South Korean bonds sink

05 Apr, 2009

South Korean government bonds slumped on Friday after a two-day rebound as investors feared Monday's major bond auction might reignite supply concerns. The government plans to auction up to 2.7 trillion won ($2.01 billion) in 3-year treasury bonds on Monday, larger than the 2.28 trillion won issuance in March, in order to finance its unprecedented extra budget.
"Many debt investors fear the sizable new 3-year treasuries may be undersold or issued at a yield of near or above 4 percent and this should remind them of the persistent supply burden," said Park Yu-na, a fixed-income analyst at Hyundai Securities.
The growing geopolitical tension with North Korea also added to the cautious mood, with the communist state expected to fire a long-range rocket as early as this weekend. Uncertainty over the central bank's upcoming rate decision also kept debt investors at bay.

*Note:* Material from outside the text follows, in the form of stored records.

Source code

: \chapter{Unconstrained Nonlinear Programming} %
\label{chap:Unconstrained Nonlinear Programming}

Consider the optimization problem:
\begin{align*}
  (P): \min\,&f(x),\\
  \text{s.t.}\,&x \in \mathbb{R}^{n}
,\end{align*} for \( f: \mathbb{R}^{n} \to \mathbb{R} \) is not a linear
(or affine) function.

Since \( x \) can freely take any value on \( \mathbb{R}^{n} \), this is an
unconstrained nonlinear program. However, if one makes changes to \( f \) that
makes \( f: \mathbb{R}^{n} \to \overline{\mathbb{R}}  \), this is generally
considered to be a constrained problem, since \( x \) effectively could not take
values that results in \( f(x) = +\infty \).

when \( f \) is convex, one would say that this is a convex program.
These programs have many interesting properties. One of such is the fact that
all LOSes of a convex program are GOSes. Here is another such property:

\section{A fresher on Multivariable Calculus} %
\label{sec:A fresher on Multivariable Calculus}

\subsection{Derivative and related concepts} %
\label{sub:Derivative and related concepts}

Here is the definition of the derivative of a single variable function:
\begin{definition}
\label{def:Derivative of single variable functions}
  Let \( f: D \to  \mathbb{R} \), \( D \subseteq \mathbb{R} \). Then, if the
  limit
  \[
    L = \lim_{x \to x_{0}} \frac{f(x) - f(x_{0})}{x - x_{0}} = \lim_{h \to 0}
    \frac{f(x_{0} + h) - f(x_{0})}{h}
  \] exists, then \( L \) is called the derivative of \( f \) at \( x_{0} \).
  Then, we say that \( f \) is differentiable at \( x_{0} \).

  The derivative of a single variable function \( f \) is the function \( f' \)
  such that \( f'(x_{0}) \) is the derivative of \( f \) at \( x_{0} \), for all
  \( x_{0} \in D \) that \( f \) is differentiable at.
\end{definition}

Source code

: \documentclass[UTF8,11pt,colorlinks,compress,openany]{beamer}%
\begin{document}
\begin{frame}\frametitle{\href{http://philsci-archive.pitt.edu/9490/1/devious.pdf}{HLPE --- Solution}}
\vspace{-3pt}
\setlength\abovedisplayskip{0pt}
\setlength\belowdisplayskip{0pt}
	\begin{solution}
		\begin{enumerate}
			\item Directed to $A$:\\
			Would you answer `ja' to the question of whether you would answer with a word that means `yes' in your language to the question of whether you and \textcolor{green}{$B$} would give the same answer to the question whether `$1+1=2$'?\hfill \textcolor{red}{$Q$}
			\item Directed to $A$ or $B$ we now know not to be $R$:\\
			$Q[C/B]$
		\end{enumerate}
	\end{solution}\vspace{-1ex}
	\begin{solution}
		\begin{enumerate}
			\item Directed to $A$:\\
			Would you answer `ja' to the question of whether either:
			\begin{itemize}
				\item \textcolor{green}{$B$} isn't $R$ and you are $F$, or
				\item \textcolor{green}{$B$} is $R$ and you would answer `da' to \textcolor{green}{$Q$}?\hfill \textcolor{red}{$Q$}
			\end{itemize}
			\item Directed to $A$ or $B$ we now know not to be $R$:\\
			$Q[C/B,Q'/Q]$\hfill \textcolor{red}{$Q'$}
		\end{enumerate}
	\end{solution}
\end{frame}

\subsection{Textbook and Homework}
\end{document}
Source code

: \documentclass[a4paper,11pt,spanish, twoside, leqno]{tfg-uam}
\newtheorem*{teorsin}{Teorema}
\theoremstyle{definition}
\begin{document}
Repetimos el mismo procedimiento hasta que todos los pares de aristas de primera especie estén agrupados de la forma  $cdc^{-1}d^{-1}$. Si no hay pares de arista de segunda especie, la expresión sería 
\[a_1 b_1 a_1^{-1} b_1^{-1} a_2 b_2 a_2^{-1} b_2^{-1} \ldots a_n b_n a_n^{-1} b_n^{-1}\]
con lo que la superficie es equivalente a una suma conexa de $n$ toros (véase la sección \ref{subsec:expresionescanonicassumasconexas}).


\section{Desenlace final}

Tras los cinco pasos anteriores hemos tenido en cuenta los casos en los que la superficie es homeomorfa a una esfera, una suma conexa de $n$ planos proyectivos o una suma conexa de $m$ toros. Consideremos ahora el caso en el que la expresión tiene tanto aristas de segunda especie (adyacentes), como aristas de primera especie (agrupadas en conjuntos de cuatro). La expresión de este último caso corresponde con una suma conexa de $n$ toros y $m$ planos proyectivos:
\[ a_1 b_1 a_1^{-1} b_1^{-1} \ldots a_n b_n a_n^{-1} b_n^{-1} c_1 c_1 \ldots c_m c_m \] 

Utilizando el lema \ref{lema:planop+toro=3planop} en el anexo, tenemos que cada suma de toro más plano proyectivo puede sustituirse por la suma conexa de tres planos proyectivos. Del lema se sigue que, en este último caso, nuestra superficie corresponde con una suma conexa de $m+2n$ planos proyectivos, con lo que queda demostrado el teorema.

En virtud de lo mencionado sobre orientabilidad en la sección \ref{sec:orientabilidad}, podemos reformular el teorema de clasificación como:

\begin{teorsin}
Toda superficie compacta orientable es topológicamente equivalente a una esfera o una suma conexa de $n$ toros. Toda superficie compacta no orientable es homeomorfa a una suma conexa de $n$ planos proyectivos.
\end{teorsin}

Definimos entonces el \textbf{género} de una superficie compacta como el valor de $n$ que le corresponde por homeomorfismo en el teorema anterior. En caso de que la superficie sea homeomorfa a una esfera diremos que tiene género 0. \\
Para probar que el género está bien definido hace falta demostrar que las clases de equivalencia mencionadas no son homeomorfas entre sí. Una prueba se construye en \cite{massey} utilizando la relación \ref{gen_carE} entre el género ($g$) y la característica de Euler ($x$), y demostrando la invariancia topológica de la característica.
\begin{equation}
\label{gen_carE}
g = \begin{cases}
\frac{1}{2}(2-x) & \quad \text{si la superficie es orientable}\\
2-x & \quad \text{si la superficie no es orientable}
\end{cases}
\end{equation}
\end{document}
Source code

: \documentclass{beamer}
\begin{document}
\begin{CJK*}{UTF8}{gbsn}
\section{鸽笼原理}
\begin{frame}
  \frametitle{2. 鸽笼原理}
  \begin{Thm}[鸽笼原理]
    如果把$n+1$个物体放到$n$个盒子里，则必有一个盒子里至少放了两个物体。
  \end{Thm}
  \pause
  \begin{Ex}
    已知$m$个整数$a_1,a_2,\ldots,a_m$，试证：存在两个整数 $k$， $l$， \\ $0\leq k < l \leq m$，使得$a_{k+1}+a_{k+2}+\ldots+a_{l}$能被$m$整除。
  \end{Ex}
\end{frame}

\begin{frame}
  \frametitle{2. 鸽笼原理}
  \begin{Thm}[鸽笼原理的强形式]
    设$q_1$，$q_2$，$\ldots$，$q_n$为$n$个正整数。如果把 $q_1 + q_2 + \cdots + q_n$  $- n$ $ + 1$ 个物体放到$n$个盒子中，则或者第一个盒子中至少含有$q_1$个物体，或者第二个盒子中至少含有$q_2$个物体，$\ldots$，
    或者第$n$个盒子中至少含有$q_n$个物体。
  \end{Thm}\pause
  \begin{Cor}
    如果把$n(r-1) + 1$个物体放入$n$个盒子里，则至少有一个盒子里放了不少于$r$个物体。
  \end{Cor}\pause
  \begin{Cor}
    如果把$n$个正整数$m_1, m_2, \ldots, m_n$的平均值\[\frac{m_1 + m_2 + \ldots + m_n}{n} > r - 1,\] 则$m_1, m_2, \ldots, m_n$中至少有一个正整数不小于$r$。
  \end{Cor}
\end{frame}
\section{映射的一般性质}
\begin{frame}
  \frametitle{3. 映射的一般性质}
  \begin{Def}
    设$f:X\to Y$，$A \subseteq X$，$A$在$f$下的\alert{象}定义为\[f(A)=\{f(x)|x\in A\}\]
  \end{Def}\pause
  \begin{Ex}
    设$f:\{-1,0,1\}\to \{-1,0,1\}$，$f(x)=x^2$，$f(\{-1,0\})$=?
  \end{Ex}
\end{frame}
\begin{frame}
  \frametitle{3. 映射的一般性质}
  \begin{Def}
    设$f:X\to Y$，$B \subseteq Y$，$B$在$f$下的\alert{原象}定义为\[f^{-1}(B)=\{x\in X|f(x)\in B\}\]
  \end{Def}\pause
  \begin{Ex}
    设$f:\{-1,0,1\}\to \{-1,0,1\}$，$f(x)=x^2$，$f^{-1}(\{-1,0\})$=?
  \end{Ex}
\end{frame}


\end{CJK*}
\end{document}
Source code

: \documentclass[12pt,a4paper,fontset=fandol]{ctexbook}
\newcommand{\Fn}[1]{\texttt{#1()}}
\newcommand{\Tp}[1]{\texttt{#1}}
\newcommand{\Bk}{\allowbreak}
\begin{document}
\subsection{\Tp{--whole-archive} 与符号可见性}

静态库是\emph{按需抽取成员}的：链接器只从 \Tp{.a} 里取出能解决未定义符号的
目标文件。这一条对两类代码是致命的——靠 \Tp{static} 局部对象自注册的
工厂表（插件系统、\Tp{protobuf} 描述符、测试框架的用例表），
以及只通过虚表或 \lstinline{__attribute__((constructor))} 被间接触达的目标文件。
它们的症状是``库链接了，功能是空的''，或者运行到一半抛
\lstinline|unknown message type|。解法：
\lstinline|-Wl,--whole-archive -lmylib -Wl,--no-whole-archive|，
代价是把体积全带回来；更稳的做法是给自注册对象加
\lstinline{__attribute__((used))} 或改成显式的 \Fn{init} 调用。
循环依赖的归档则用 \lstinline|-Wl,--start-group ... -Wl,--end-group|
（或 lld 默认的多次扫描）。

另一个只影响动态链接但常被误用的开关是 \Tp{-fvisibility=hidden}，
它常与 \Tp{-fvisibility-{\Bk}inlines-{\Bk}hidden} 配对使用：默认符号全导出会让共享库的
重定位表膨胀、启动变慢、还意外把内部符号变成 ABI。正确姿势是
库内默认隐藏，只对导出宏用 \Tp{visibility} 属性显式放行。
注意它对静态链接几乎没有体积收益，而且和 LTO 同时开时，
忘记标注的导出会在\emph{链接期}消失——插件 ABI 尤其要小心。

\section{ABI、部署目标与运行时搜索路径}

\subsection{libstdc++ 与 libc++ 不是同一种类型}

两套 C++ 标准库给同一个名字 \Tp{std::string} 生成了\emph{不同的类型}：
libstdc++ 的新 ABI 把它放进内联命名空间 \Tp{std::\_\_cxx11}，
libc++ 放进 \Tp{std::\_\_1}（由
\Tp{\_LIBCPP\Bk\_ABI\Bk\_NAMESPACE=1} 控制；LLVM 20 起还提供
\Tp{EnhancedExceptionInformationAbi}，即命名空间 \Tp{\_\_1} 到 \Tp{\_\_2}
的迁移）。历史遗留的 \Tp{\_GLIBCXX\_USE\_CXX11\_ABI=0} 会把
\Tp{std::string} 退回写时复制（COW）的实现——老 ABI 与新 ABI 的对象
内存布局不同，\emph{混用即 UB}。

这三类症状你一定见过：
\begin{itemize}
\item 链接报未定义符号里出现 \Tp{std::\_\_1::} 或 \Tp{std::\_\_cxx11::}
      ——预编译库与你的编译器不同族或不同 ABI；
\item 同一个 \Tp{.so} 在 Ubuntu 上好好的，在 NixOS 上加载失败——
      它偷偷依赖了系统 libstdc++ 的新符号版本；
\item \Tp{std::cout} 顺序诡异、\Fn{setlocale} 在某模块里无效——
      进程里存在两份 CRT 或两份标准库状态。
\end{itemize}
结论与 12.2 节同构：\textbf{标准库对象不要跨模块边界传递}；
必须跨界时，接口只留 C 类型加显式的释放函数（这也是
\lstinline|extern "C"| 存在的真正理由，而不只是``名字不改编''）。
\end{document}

Despite the European Central Bank's rate cut on Thursday and signal of more "non-standard" measures, the Bank of Korea was largely expected to stay pat again on April 9 after six successive cuts amid some signs of the economy nearing a bottom. The yield on 3-year treasury bonds rose 8 basis points to 3.95 percent while the yield on benchmark 5-year treasury bonds climbed 5 basis points to 4.62 percent. June treasury bond futures fell 15 ticks to end at 110.20.